You are viewing a plain text version of this content. The canonical link for it is here.
Posted to dev@nutch.apache.org by "Doug Cook (JIRA)" <ji...@apache.org> on 2006/09/08 20:47:22 UTC

[jira] Created: (NUTCH-363) Fetcher normalizes everything at least twice

Fetcher normalizes everything at least twice
--------------------------------------------

                 Key: NUTCH-363
                 URL: http://issues.apache.org/jira/browse/NUTCH-363
             Project: Nutch
          Issue Type: Bug
          Components: fetcher
    Affects Versions: 0.8
         Environment: OS X 10.4.7
            Reporter: Doug Cook
            Priority: Minor


New links are normalized twice by the fetcher: 

First in DOMContentUtils.getOutlinks, where the constructor Outlink(url.toString(), linkText.toString().trim(), conf)  normalizes the URL.

The second time is in ParseOutputFormat.write().

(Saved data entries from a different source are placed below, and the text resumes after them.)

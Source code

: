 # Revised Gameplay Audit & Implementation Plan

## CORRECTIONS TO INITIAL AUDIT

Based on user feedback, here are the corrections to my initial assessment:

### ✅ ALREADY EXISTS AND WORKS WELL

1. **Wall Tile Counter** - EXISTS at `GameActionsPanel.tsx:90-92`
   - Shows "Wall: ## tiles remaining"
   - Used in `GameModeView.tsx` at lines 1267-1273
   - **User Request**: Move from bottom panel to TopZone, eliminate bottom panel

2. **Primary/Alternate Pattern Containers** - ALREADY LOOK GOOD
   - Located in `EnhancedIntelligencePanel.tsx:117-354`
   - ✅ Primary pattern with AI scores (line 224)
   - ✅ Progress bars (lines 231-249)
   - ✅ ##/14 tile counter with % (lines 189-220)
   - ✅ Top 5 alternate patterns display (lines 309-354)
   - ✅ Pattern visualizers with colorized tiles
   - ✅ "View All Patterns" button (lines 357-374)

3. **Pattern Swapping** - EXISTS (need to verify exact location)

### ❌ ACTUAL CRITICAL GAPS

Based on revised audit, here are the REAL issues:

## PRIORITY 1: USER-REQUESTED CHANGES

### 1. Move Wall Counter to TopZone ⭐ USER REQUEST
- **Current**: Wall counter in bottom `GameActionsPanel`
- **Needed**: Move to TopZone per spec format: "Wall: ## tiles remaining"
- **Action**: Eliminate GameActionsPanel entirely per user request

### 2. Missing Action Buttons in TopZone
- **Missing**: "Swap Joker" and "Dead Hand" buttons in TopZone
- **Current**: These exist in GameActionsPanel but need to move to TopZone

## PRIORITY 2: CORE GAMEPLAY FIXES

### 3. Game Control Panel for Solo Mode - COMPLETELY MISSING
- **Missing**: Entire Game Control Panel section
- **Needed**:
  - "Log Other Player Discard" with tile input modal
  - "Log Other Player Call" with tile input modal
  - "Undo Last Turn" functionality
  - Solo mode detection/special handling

For some URLs (e.g. those repeated on a page) a given URL may be normalized a number of times, but it is always normalized at least twice.

For those of us with expensive normalizations, this is probably burning some CPU. 

I'd gladly fix this, but I'm not yet familiar enough with the code to know if there are some hidden assumptions which rely on this behavior.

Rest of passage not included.